Exercise input —
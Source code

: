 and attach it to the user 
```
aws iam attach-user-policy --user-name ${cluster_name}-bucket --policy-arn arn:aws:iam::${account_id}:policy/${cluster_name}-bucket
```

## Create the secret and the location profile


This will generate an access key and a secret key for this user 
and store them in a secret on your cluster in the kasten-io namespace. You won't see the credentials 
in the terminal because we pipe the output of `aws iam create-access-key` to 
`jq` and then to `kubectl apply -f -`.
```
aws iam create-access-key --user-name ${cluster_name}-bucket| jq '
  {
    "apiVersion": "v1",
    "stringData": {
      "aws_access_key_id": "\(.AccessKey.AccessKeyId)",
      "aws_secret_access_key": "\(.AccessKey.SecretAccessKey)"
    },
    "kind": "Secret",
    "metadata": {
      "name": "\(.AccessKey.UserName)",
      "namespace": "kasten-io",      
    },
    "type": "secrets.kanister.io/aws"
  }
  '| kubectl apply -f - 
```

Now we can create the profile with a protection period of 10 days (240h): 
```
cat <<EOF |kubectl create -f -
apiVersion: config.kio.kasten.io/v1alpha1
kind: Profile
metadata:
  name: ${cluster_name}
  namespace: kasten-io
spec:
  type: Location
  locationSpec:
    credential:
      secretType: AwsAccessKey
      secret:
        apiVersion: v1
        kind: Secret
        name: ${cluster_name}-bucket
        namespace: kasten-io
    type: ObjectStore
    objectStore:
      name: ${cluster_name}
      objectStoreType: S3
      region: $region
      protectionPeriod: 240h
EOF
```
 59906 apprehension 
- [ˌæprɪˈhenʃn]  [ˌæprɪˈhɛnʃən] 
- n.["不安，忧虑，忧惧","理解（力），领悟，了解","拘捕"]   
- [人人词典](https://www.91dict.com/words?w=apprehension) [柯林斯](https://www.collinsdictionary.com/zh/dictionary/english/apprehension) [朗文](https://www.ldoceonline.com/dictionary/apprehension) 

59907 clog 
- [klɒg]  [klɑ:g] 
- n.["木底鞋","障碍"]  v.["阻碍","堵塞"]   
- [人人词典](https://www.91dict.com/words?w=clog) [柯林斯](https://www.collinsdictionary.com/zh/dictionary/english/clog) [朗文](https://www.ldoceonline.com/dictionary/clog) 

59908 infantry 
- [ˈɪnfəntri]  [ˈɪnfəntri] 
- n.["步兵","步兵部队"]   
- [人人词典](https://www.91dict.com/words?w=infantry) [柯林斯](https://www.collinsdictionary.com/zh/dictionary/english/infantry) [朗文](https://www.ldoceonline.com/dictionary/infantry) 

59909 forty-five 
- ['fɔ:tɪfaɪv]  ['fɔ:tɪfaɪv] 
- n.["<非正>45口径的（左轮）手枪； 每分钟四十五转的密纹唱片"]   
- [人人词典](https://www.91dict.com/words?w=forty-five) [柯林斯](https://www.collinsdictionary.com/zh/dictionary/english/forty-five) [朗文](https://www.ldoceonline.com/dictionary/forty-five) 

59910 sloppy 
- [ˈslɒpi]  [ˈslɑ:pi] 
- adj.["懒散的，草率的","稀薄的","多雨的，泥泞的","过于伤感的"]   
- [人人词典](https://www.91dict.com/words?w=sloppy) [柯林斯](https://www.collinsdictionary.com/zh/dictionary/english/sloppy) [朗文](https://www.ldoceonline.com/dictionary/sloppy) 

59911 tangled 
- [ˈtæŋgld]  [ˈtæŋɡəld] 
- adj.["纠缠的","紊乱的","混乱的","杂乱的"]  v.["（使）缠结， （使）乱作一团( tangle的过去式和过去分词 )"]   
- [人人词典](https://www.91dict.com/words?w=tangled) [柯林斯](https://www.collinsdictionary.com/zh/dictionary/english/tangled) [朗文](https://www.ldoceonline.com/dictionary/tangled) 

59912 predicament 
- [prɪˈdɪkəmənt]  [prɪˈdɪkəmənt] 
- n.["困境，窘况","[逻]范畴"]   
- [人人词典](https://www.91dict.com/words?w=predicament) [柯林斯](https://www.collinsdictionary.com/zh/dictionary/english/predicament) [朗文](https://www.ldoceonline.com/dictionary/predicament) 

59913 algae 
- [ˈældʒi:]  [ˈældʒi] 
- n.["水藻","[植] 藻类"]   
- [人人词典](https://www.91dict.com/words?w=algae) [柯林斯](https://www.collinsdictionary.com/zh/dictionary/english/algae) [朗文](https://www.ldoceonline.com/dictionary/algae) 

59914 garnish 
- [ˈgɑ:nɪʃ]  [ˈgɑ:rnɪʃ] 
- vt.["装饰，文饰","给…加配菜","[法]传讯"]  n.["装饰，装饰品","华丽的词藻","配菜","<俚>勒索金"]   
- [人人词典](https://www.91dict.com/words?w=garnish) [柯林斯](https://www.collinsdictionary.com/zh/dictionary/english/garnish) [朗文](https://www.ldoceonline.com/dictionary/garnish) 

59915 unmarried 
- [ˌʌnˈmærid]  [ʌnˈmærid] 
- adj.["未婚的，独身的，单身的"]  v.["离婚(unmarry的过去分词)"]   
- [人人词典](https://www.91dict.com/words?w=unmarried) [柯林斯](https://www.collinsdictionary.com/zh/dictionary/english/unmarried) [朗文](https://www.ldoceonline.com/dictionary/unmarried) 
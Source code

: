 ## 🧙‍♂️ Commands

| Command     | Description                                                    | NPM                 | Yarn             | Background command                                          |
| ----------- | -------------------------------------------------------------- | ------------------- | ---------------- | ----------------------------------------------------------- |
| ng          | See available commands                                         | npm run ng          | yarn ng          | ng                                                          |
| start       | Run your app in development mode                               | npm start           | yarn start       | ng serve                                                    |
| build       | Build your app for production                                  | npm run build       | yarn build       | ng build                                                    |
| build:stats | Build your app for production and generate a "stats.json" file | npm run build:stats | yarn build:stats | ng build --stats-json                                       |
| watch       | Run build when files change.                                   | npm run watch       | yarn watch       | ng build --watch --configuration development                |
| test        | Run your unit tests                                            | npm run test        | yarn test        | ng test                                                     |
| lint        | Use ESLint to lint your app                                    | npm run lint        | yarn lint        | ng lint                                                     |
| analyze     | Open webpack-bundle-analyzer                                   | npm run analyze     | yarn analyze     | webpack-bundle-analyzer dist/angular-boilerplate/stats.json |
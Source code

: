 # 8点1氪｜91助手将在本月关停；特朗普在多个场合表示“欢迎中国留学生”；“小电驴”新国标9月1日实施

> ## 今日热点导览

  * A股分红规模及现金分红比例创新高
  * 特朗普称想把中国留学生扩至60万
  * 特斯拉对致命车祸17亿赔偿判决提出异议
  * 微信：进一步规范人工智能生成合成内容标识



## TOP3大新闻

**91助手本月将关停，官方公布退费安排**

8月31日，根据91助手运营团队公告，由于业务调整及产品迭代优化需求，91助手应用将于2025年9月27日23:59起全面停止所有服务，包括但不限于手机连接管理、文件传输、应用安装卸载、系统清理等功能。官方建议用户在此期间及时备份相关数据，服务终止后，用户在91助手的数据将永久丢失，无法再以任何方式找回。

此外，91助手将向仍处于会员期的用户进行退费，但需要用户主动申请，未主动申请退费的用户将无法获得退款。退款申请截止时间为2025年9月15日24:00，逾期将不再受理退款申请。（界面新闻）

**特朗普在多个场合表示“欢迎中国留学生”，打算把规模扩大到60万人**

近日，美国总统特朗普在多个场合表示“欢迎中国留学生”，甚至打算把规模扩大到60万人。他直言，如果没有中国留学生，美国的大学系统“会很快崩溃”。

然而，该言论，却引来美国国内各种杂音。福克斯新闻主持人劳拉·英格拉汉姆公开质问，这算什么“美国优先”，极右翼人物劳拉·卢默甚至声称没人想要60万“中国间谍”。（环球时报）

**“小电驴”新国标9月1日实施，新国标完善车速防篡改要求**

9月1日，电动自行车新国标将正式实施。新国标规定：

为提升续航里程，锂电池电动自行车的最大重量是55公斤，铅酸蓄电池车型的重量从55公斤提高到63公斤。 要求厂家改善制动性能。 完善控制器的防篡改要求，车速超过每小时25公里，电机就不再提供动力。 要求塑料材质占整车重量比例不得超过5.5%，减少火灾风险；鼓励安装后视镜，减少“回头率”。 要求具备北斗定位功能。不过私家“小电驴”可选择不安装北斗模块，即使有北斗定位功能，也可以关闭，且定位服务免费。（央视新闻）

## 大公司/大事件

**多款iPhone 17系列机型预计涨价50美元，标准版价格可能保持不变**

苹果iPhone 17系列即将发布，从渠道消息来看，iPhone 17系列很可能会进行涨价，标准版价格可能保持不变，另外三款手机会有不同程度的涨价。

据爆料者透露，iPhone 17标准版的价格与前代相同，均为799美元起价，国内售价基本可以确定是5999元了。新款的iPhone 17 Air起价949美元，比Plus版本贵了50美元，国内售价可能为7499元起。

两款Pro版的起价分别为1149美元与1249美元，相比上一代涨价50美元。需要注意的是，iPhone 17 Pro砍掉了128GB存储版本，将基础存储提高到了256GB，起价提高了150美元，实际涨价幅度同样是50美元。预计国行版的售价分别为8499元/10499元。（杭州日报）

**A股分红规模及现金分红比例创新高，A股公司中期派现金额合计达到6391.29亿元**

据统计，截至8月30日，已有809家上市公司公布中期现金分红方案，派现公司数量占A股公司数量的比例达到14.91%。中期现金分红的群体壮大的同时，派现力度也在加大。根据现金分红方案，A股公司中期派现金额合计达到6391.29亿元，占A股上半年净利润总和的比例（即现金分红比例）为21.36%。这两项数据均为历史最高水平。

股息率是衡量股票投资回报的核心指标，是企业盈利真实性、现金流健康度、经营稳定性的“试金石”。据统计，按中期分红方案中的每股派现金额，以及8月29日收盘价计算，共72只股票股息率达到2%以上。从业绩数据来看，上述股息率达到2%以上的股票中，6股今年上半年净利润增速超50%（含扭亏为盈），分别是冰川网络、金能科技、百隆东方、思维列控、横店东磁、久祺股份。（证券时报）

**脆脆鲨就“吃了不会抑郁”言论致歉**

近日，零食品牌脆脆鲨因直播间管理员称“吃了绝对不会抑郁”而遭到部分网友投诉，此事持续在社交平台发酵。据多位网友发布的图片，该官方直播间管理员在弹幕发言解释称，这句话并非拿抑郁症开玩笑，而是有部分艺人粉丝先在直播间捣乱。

What this task involves —
All lines from the first line of the listing above through the line containing "59909 forty-five" are to be retyped exactly. Leave out any other line.

Result for this exercise —
Source code

: and attach it to the user 
```
aws iam attach-user-policy --user-name ${cluster_name}-bucket --policy-arn arn:aws:iam::${account_id}:policy/${cluster_name}-bucket
```

## Create the secret and the location profile


This will generate an access key and a secret key for this user 
and store them in a secret on your cluster in the kasten-io namespace. You won't see the credentials 
in the terminal because we pipe the output of `aws iam create-access-key` to 
`jq` and then to `kubectl apply -f -`.
```
aws iam create-access-key --user-name ${cluster_name}-bucket| jq '
  {
    "apiVersion": "v1",
    "stringData": {
      "aws_access_key_id": "\(.AccessKey.AccessKeyId)",
      "aws_secret_access_key": "\(.AccessKey.SecretAccessKey)"
    },
    "kind": "Secret",
    "metadata": {
      "name": "\(.AccessKey.UserName)",
      "namespace": "kasten-io",      
    },
    "type": "secrets.kanister.io/aws"
  }
  '| kubectl apply -f - 
```

Now we can create the profile with a protection period of 10 days (240h): 
```
cat <<EOF |kubectl create -f -
apiVersion: config.kio.kasten.io/v1alpha1
kind: Profile
metadata:
  name: ${cluster_name}
  namespace: kasten-io
spec:
  type: Location
  locationSpec:
    credential:
      secretType: AwsAccessKey
      secret:
        apiVersion: v1
        kind: Secret
        name: ${cluster_name}-bucket
        namespace: kasten-io
    type: ObjectStore
    objectStore:
      name: ${cluster_name}
      objectStoreType: S3
      region: $region
      protectionPeriod: 240h
EOF
```
 59906 apprehension 
- [ˌæprɪˈhenʃn]  [ˌæprɪˈhɛnʃən] 
- n.["不安，忧虑，忧惧","理解（力），领悟，了解","拘捕"]   
- [人人词典](https://www.91dict.com/words?w=apprehension) [柯林斯](https://www.collinsdictionary.com/zh/dictionary/english/apprehension) [朗文](https://www.ldoceonline.com/dictionary/apprehension) 

59907 clog 
- [klɒg]  [klɑ:g] 
- n.["木底鞋","障碍"]  v.["阻碍","堵塞"]   
- [人人词典](https://www.91dict.com/words?w=clog) [柯林斯](https://www.collinsdictionary.com/zh/dictionary/english/clog) [朗文](https://www.ldoceonline.com/dictionary/clog) 

59908 infantry 
- [ˈɪnfəntri]  [ˈɪnfəntri] 
- n.["步兵","步兵部队"]   
- [人人词典](https://www.91dict.com/words?w=infantry) [柯林斯](https://www.collinsdictionary.com/zh/dictionary/english/infantry) [朗文](https://www.ldoceonline.com/dictionary/infantry) 

59909 forty-five 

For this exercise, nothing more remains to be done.